** Opening Data to examine block **

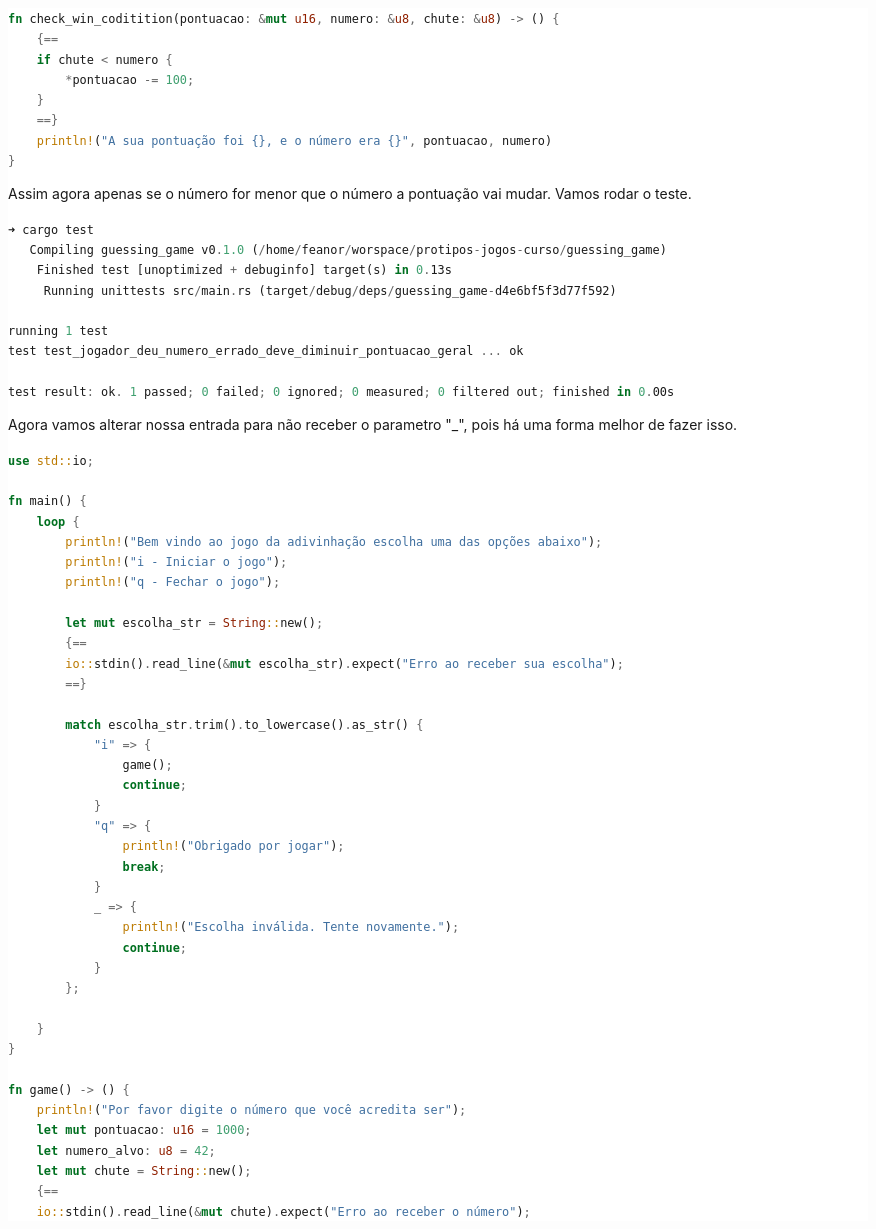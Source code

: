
 ```rust
fn check_win_coditition(pontuacao: &mut u16, numero: &u8, chute: &u8) -> () {
    {==
    if chute < numero {
        *pontuacao -= 100;
    }
    ==}
    println!("A sua pontuação foi {}, e o número era {}", pontuacao, numero)
}
```

Assim agora apenas se o número for menor que o número a pontuação vai mudar. Vamos rodar o teste.

```rust
➜ cargo test
   Compiling guessing_game v0.1.0 (/home/feanor/worspace/protipos-jogos-curso/guessing_game)
    Finished test [unoptimized + debuginfo] target(s) in 0.13s
     Running unittests src/main.rs (target/debug/deps/guessing_game-d4e6bf5f3d77f592)

running 1 test
test test_jogador_deu_numero_errado_deve_diminuir_pontuacao_geral ... ok

test result: ok. 1 passed; 0 failed; 0 ignored; 0 measured; 0 filtered out; finished in 0.00s
```
Agora vamos alterar nossa entrada para não receber o parametro "_", pois há uma forma melhor de fazer isso.

```rust
use std::io;

fn main() {
    loop {
        println!("Bem vindo ao jogo da adivinhação escolha uma das opções abaixo");
        println!("i - Iniciar o jogo");
        println!("q - Fechar o jogo");

        let mut escolha_str = String::new();
        {==
        io::stdin().read_line(&mut escolha_str).expect("Erro ao receber sua escolha");
        ==}

        match escolha_str.trim().to_lowercase().as_str() {
            "i" => {
                game();
                continue;
            }
            "q" => {
                println!("Obrigado por jogar");
                break;
            }
            _ => {
                println!("Escolha inválida. Tente novamente.");
                continue;
            }
        };

    }
}

fn game() -> () {
    println!("Por favor digite o número que você acredita ser");
    let mut pontuacao: u16 = 1000;
    let numero_alvo: u8 = 42;
    let mut chute = String::new();
    {==
    io::stdin().read_line(&mut chute).expect("Erro ao receber o número");
```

** Closing Data to examine block **

Problem
How many of the lines above hold the word "stdin"? State that number and nothing else.

Result of the task
2